I have just celebrated my one-year anniversary as president of Catholic Charities. During that year, and throughout the agency, we have been pressed by a nearly overwhelming sense of increased demand for our services, especially our emergency response, or “basic needs” services. This includes things like food, utility assistance, help with rent or mortgage payments, diapers and formula for babies, etc. -- what a lot of people would consider old-fashioned charity.

We ran some back-of-the-envelope calculations last winter, and found that basic needs demand had gone up anywhere from 12 to 25 percent, depending on the location. But we didn’t know for sure how big the demand was, and how much of it we couldn’t meet because we didn’t have the money or supplies. We decided it was time to find out. We created a quick tracking system, and at the beginning of the month started keeping a regular record of the number of people we have to turn away and what help they were seeking.

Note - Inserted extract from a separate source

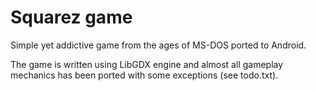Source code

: # Squarez game
Simple yet addictive game from the ages of MS-DOS ported to Android.

The game is written using LibGDX engine and almost all gameplay mechanics has been ported with some exceptions (see todo.txt).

This is where “Jaws” comes in.

Part of what makes the movie so scary is that you don’t see the shark for the entire first half. You can only imagine how big and bad it must be. Eventually, three men go out on a boat to catch the shark. When Jaws finally appears, only Roy Scheider, playing Police Chief Martin Brody, sees him. This unbelievably huge beast comes out of the water, just long enough for you to understand how massive it really is. Scheider’s head snaps up, and with huge eyes and a gulp, he turns to the other two men and says quietly, “You’re gonna need a bigger boat.”

In the first seven working days of September, with seven of 10 locations reporting, Catholic Charities had to turn away more than 900 requests for basic needs assistance. More than 200 of those requests were for help paying utility bills. Back rent and mortgage assistance ranked a close second, with food coming in third. Those three categories made up more than half of the requests that we turned away.

Catholic Charities also served a lot of people in that time. We gave food to 976 households, serving more than 2,400 people. We distributed nearly $11,000 in rent, mortgage and utility assistance. That touched 34 households, for nearly 100 people.

That’s 1,000 households served, and another 900+ turned away. In seven days. And that count is for the beginning of September. Imagine what November will look like. Or January. Or March.

Of all years, this is the year for charity. With food prices skyrocketing, and the cost of a 250-gallon oil tank predicted to top $1,000, people all over the Commonwealth will be in need. Former givers will become those seeking help in numbers we haven’t seen in a long time. Those of us who don’t need help, or even only need it some of the time, are going to have to respond charitably: A little money here. Food to a pantry there. An angel off the giving tree. Many, many of us are charitable in one way or another. We at Charities just got a look at the shark, though, and I believe this year everyone will have to be charitable, in one way and another, if the people knocking on our doors and calling our phones are going to make it.

The other day, one of our new trustees said, “Charity begins at home. Welcome home.” He’s right.

We’re gonna need a bigger boat.

Tiziana C. Dearing is the President of Catholic Charities in the Archdiocese of Boston.